• INSTRUCTIONS TO FOLLOW: Within the data below, copy each line where the string "selection" is found.

───── AVAILABLE DATA

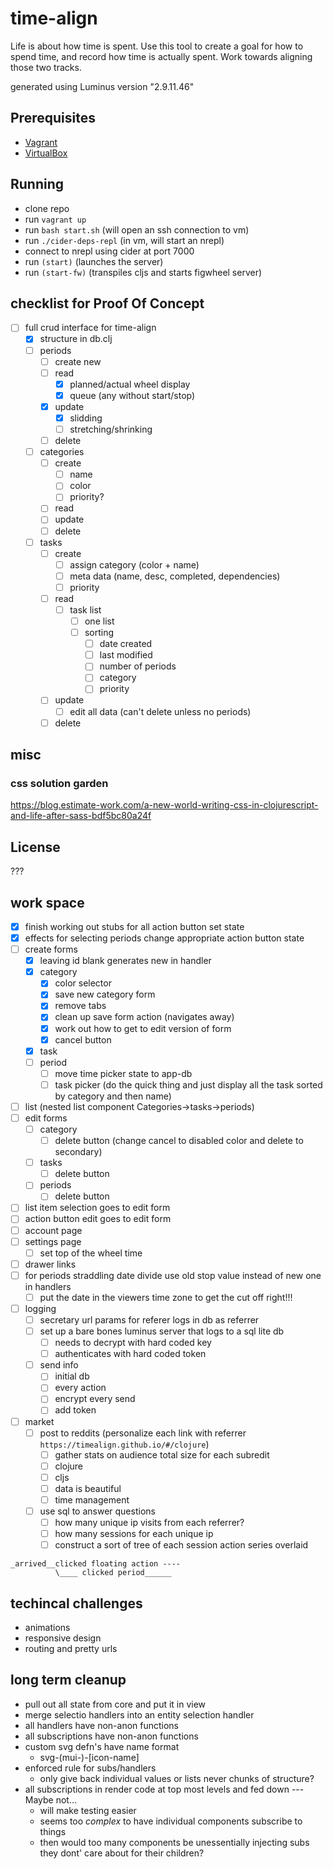 # time-align

Life is about how time is spent. Use this tool to create a goal for how to spend time, and record how time is actually spent. Work towards aligning those two tracks.  

generated using Luminus version "2.9.11.46"

## Prerequisites
- [Vagrant][1]
- [VirtualBox][2]

[1]: https://www.vagrantup.com/
[2]: https://www.virtualbox.org/wiki/VirtualBox

## Running

- clone repo
- run `vagrant up`
- run `bash start.sh` (will open an ssh connection to vm)
- run `./cider-deps-repl` (in vm, will start an nrepl)
- connect to nrepl using cider at port 7000
- run `(start)` (launches the server)
- run `(start-fw)` (transpiles cljs and starts figwheel server)

## checklist for Proof Of Concept
- [ ] full crud interface for time-align
  - [x] structure in db.clj
  - [ ] periods
    - [ ] create new
    - [ ] read
      - [x] planned/actual wheel display
      - [x] queue (any without start/stop)
    - [x] update
      - [x] slidding
      - [ ] stretching/shrinking
    - [ ] delete
  - [ ] categories
    - [ ] create 
      - [ ] name
      - [ ] color
      - [ ] priority?
    - [ ] read 
    - [ ] update
    - [ ] delete
  - [ ] tasks
    - [ ] create
      - [ ] assign category (color + name)
      - [ ] meta data (name, desc, completed, dependencies)
      - [ ] priority
    - [ ] read
      - [ ] task list 
        - [ ] one list
        - [ ] sorting
          - [ ] date created
          - [ ] last modified
          - [ ] number of periods
          - [ ] category
          - [ ] priority
    - [ ] update
      - [ ] edit all data (can't delete unless no periods)
    - [ ] delete

## misc
### css solution garden
https://blog.estimate-work.com/a-new-world-writing-css-in-clojurescript-and-life-after-sass-bdf5bc80a24f

## License
???

## work space
- [x] finish working out stubs for all action button set state
- [x] effects for selecting periods change appropriate action button state
- [ ] create forms
  - [x] leaving id blank generates new in handler
  - [x] category
    - [x] color selector
    - [x] save new category form
    - [x] remove tabs 
    - [x] clean up save form action (navigates away)
    - [x] work out how to get to edit version of form
    - [x] cancel button
  - [x] task
  - [ ] period
    - [ ] move time picker state to app-db
    - [ ] task picker (do the quick thing and just display all the task sorted by category and then name)
- [ ] list (nested list component Categories->tasks->periods)
- [ ] edit forms
  - [ ] category
    - [ ] delete button (change cancel to disabled color and delete to secondary)
  - [ ] tasks
    - [ ] delete button
  - [ ] periods
    - [ ] delete button
- [ ] list item selection goes to edit form
- [ ] action button edit goes to edit form
- [ ] account page
- [ ] settings page
  - [ ] set top of the wheel time
- [ ] drawer links
- [ ] for periods straddling date divide use old stop value instead of new one in handlers
  - [ ] put the date in the viewers time zone to get the cut off right!!!
- [ ] logging
  - [ ] secretary url params for referer logs in db as referrer
  - [ ] set up a bare bones luminus server that logs to a sql lite db
    - [ ] needs to decrypt with hard coded key
    - [ ] authenticates with hard coded token
  - [ ] send info
    - [ ] initial db
    - [ ] every action
    - [ ] encrypt every send
    - [ ] add token
- [ ] market
  - [ ] post to reddits (personalize each link with referrer `https://timealign.github.io/#/clojure`)
    - [ ] gather stats on audience total size for each subredit
    - [ ] clojure
    - [ ] cljs
    - [ ] data is beautiful
    - [ ] time management
  - [ ] use sql to answer questions
    - [ ] how many unique ip visits from each referrer?
    - [ ] how many sessions for each unique ip
    - [ ] construct a sort of tree of each session action series overlaid
```
_arrived__clicked floating action ----
          \____ clicked period______
```

## techincal challenges
- animations
- responsive design
- routing and pretty urls

## long term cleanup
- pull out all state from core and put it in view
- merge selectio handlers into an entity selection handler
- all handlers have non-anon functions
- all subscriptions have non-anon functions
- custom svg defn's have name format
  - svg-(mui-)-[icon-name]
- enforced rule for subs/handlers
  - only give back individual values or lists never chunks of structure?
- all subscriptions in render code at top most levels and fed down --- Maybe not...
  - will make testing easier
  - seems too _complex_ to have individual components subscribe to things
  - then would too many components be unessentially injecting subs they dont' care about for their children?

──────────

• EXERCISE OUTPUT:
- [ ] list item selection goes to edit form
- merge selectio handlers into an entity selection handler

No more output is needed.